• _Prompt_: The material below holds a span beginning at the line with "### Tablas Existentes" and ending at the line with "- Mensajes de contacto". Quote that span exactly, both ends included, and only that span.

• _Information shown_:
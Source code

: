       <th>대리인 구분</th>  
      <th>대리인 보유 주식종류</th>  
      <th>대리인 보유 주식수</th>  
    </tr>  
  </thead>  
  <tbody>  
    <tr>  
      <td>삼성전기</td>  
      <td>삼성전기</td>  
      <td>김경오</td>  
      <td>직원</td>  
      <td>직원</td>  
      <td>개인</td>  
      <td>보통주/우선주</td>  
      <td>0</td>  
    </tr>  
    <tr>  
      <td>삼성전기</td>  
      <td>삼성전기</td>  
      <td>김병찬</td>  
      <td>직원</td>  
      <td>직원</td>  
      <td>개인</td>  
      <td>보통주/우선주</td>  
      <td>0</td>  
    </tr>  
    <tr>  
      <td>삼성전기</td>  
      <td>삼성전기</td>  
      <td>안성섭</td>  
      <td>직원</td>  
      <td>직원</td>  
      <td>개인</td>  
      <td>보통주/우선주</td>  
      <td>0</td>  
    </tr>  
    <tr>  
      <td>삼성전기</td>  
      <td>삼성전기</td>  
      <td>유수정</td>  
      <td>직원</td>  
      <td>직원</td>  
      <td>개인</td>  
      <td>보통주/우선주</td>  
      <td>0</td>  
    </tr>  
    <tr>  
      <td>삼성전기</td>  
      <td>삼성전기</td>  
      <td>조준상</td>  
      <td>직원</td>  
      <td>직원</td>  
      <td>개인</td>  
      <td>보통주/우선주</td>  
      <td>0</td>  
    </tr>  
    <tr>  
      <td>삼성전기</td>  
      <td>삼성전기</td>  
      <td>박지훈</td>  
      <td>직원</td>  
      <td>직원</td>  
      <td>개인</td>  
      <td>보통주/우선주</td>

* * *

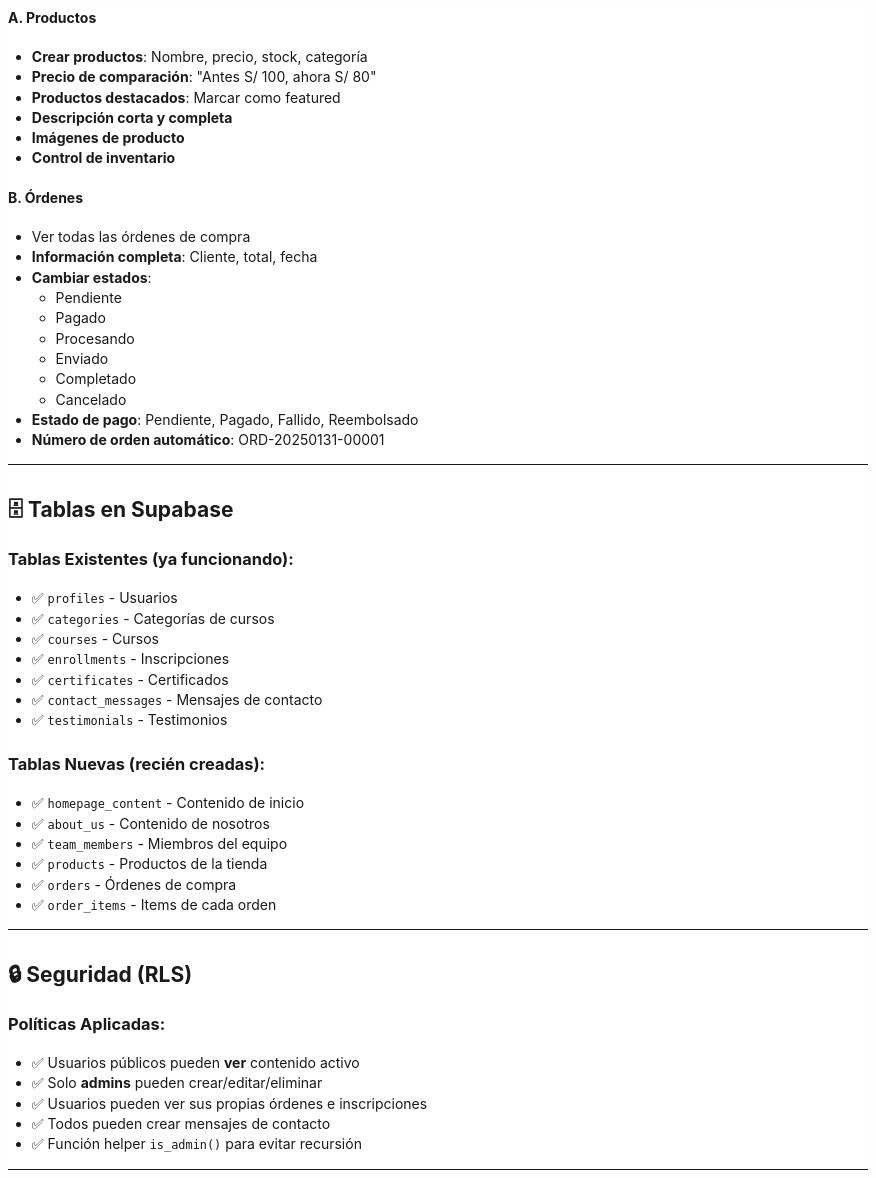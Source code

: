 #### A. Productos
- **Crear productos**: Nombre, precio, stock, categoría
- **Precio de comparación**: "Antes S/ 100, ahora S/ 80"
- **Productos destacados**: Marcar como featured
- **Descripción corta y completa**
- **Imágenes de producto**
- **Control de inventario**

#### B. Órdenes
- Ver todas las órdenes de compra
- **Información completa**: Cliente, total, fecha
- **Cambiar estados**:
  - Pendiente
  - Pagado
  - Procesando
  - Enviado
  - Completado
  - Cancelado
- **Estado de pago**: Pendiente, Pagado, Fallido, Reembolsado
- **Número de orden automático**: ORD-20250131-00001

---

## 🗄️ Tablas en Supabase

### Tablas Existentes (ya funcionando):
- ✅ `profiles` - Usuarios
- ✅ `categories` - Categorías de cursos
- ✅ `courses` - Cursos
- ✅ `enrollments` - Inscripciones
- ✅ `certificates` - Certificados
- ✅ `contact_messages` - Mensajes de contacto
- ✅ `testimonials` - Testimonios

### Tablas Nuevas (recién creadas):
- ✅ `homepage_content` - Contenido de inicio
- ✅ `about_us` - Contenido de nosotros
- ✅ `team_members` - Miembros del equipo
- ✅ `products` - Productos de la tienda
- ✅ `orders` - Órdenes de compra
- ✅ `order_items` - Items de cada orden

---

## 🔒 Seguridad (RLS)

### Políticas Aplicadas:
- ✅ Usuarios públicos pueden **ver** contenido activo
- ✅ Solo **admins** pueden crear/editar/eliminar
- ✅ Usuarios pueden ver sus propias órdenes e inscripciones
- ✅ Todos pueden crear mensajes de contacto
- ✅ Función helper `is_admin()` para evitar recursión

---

• _Solution for this exercise_:
### Tablas Existentes (ya funcionando):
- ✅ `profiles` - Usuarios
- ✅ `categories` - Categorías de cursos
- ✅ `courses` - Cursos
- ✅ `enrollments` - Inscripciones
- ✅ `certificates` - Certificados
- ✅ `contact_messages` - Mensajes de contacto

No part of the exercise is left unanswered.